Support Questions
Find answers, ask questions, and share your expertise

What to use? When to use?

What to use? When to use?


01. Apache Hive (Spark as Execution Engine) -> Apache Elasticsearch

02. Apache Impala -> Apache Kudu

03. Apache Phoenix -> Apache HBase


Re: What to use? When to use?

Super Collaborator
In fact the main question is what you want to achieve. You will have to decide on the storage engine, and get your query interface fitting the storage engine decision.
Elasticsearch: implements a document DB, storing jsons, with support for indexes and powerful queries.
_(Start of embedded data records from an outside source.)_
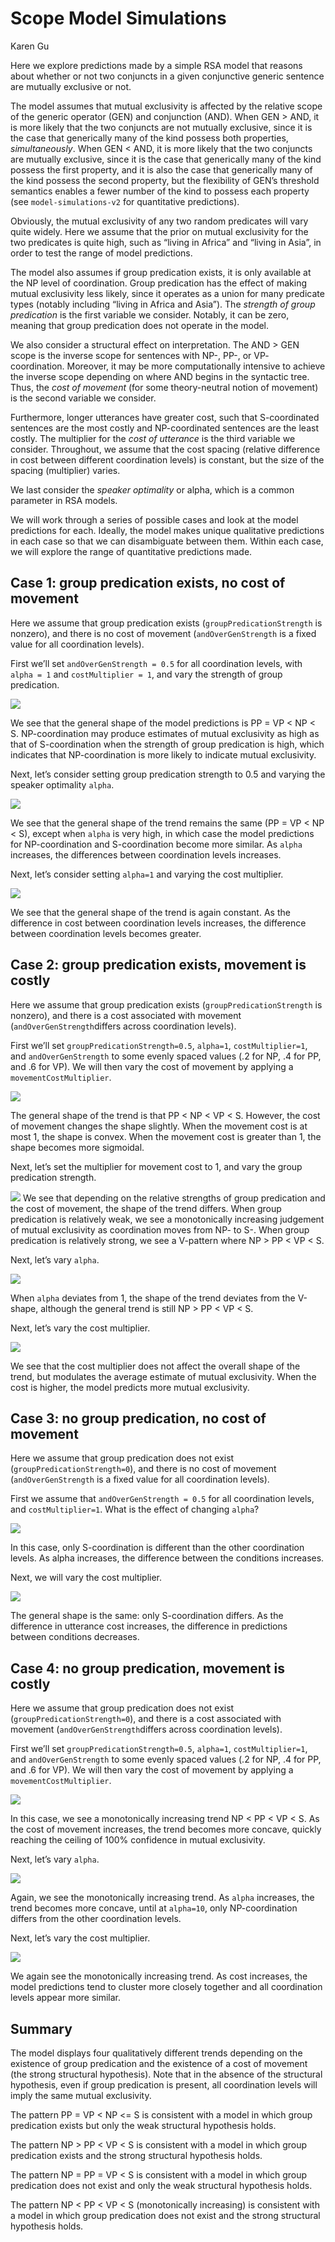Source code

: Scope Model Simulations
================
Karen Gu

Here we explore predictions made by a simple RSA model that reasons
about whether or not two conjuncts in a given conjunctive generic
sentence are mutually exclusive or not.

The model assumes that mutual exclusivity is affected by the relative
scope of the generic operator (GEN) and conjunction (AND). When GEN \>
AND, it is more likely that the two conjuncts are not mutually
exclusive, since it is the case that generically many of the kind
possess both properties, *simultaneously*. When GEN \< AND, it is more
likely that the two conjuncts are mutually exclusive, since it is the
case that generically many of the kind possess the first property, and
it is also the case that generically many of the kind possess the second
property, but the flexibility of GEN’s threshold semantics enables a
fewer number of the kind to possess each property (see
`model-simulations-v2` for quantitative predictions).

Obviously, the mutual exclusivity of any two random predicates will vary
quite widely. Here we assume that the prior on mutual exclusivity for
the two predicates is quite high, such as “living in Africa” and “living
in Asia”, in order to test the range of model predictions.

The model also assumes if group predication exists, it is only available
at the NP level of coordination. Group predication has the effect of
making mutual exclusivity less likely, since it operates as a union for
many predicate types (notably including “living in Africa and Asia”).
The *strength of group predication* is the first variable we consider.
Notably, it can be zero, meaning that group predication does not operate
in the model.

We also consider a structural effect on interpretation. The AND \> GEN
scope is the inverse scope for sentences with NP-, PP-, or VP-
coordination. Moreover, it may be more computationally intensive to
achieve the inverse scope depending on where AND begins in the syntactic
tree. Thus, the *cost of movement* (for some theory-neutral notion of
movement) is the second variable we consider.

Furthermore, longer utterances have greater cost, such that
S-coordinated sentences are the most costly and NP-coordinated sentences
are the least costly. The multiplier for the *cost of utterance* is the
third variable we consider. Throughout, we assume that the cost spacing
(relative difference in cost between different coordination levels) is
constant, but the size of the spacing (multiplier) varies.

We last consider the *speaker optimality* or alpha, which is a common
parameter in RSA models.

We will work through a series of possible cases and look at the model
predictions for each. Ideally, the model makes unique qualitative
predictions in each case so that we can disambiguate between them.
Within each case, we will explore the range of quantitative predictions
made.

## Case 1: group predication exists, no cost of movement

Here we assume that group predication exists (`groupPredicationStrength`
is nonzero), and there is no cost of movement (`andOverGenStrength` is a
fixed value for all coordination levels).

First we’ll set `andOverGenStrength = 0.5` for all coordination levels,
with `alpha = 1` and `costMultiplier = 1`, and vary the strength of
group predication.

![](elephants-coord-simulations_files/figure-gfm/case1.group.predication-1.png)<!-- -->

We see that the general shape of the model predictions is PP = VP \< NP
\< S. NP-coordination may produce estimates of mutual exclusivity as
high as that of S-coordination when the strength of group predication is
high, which indicates that NP-coordination is more likely to indicate
mutual exclusivity.

Next, let’s consider setting group predication strength to 0.5 and
varying the speaker optimality `alpha`.

![](elephants-coord-simulations_files/figure-gfm/case1.alpha-1.png)<!-- -->

We see that the general shape of the trend remains the same (PP = VP \<
NP \< S), except when `alpha` is very high, in which case the model
predictions for NP-coordination and S-coordination become more similar.
As `alpha` increases, the differences between coordination levels
increases.

Next, let’s consider setting `alpha=1` and varying the cost multiplier.

![](elephants-coord-simulations_files/figure-gfm/case1.cost-1.png)<!-- -->

We see that the general shape of the trend is again constant. As the
difference in cost between coordination levels increases, the difference
between coordination levels becomes greater.

## Case 2: group predication exists, movement is costly

Here we assume that group predication exists (`groupPredicationStrength`
is nonzero), and there is a cost associated with movement
(`andOverGenStrength`differs across coordination levels).

First we’ll set `groupPredicationStrength=0.5`, `alpha=1`,
`costMultiplier=1`, and `andOverGenStrength` to some evenly spaced
values (.2 for NP, .4 for PP, and .6 for VP). We will then vary the cost
of movement by applying a `movementCostMultiplier`.

![](elephants-coord-simulations_files/figure-gfm/case2.movement.cost-1.png)<!-- -->

The general shape of the trend is that PP \< NP \< VP \< S. However, the
cost of movement changes the shape slightly. When the movement cost is
at most 1, the shape is convex. When the movement cost is greater than
1, the shape becomes more sigmoidal.

Next, let’s set the multiplier for movement cost to 1, and vary the
group predication strength.

![](elephants-coord-simulations_files/figure-gfm/case2.group.predication-1.png)<!-- -->
We see that depending on the relative strengths of group predication and
the cost of movement, the shape of the trend differs. When group
predication is relatively weak, we see a monotonically increasing
judgement of mutual exclusivity as coordination moves from NP- to S-.
When group predication is relatively strong, we see a V-pattern where NP
\> PP \< VP \< S.

Next, let’s vary `alpha`.

![](elephants-coord-simulations_files/figure-gfm/case2.alpha-1.png)<!-- -->

When `alpha` deviates from 1, the shape of the trend deviates from the
V-shape, although the general trend is still NP \> PP \< VP \< S.

Next, let’s vary the cost multiplier.

![](elephants-coord-simulations_files/figure-gfm/case2.cost-1.png)<!-- -->

We see that the cost multiplier does not affect the overall shape of the
trend, but modulates the average estimate of mutual exclusivity. When
the cost is higher, the model predicts more mutual exclusivity.

## Case 3: no group predication, no cost of movement

Here we assume that group predication does not exist
(`groupPredicationStrength=0`), and there is no cost of movement
(`andOverGenStrength` is a fixed value for all coordination levels).

First we assume that `andOverGenStrength = 0.5` for all coordination
levels, and `costMultiplier=1`. What is the effect of changing `alpha`?

![](elephants-coord-simulations_files/figure-gfm/case3.alpha-1.png)<!-- -->

In this case, only S-coordination is different than the other
coordination levels. As alpha increases, the difference between the
conditions increases.

Next, we will vary the cost multiplier.

![](elephants-coord-simulations_files/figure-gfm/case3.cost-1.png)<!-- -->

The general shape is the same: only S-coordination differs. As the
difference in utterance cost increases, the difference in predictions
between conditions decreases.

## Case 4: no group predication, movement is costly

Here we assume that group predication does not exist
(`groupPredicationStrength=0`), and there is a cost associated with
movement (`andOverGenStrength`differs across coordination levels).

First we’ll set `groupPredicationStrength=0.5`, `alpha=1`,
`costMultiplier=1`, and `andOverGenStrength` to some evenly spaced
values (.2 for NP, .4 for PP, and .6 for VP). We will then vary the cost
of movement by applying a `movementCostMultiplier`.

![](elephants-coord-simulations_files/figure-gfm/case4.movement.cost-1.png)<!-- -->

In this case, we see a monotonically increasing trend NP \< PP \< VP \<
S. As the cost of movement increases, the trend becomes more concave,
quickly reaching the ceiling of 100% confidence in mutual exclusivity.

Next, let’s vary `alpha`.

![](elephants-coord-simulations_files/figure-gfm/case4.alpha-1.png)<!-- -->

Again, we see the monotonically increasing trend. As `alpha` increases,
the trend becomes more concave, until at `alpha=10`, only
NP-coordination differs from the other coordination levels.

Next, let’s vary the cost multiplier.

![](elephants-coord-simulations_files/figure-gfm/case4.cost-1.png)<!-- -->

We again see the monotonically increasing trend. As cost increases, the
model predictions tend to cluster more closely together and all
coordination levels appear more similar.

## Summary

The model displays four qualitatively different trends depending on the
existence of group predication and the existence of a cost of movement
(the strong structural hypothesis). Note that in the absence of the
structural hypothesis, even if group predication is present, all
coordination levels will imply the same mutual exclusivity.

The pattern PP = VP \< NP \<= S is consistent with a model in which
group predication exists but only the weak structural hypothesis holds.

The pattern NP \> PP \< VP \< S is consistent with a model in which
group predication exists and the strong structural hypothesis holds.

The pattern NP = PP = VP \< S is consistent with a model in which group
predication does not exist and only the weak structural hypothesis
holds.

The pattern NP \< PP \< VP \< S (monotonically increasing) is consistent
with a model in which group predication does not exist and the strong
structural hypothesis holds.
The typical feature that brings people to Elasticsearch is the powerful handling of indexes and queries on the data.
Kudu: implements a SQL like storage on parallel nodes, though it is not implementing the SQL standard. Is nice to store structured data from other SQL sources, and provides fast random access via indexes.
HBase: implementes the BigTable concept, basically storing table column oriented. This is a nice concept if you have millions of rows with thousends of columns, and many columns are weakly filled (so typically no 'normalized' data). It allows very fast inserts and brings a versioning within the table, the access is best when always possible via one index.
All are storing the data on parallel node to allow scaling with the number of nodes, but have different approaches. And for most tasks there are solutions possible in all applications. But it might differ in performance and effort needed to use it.
The features and differences are of course much more, but maybe you get a first idea on the concepts.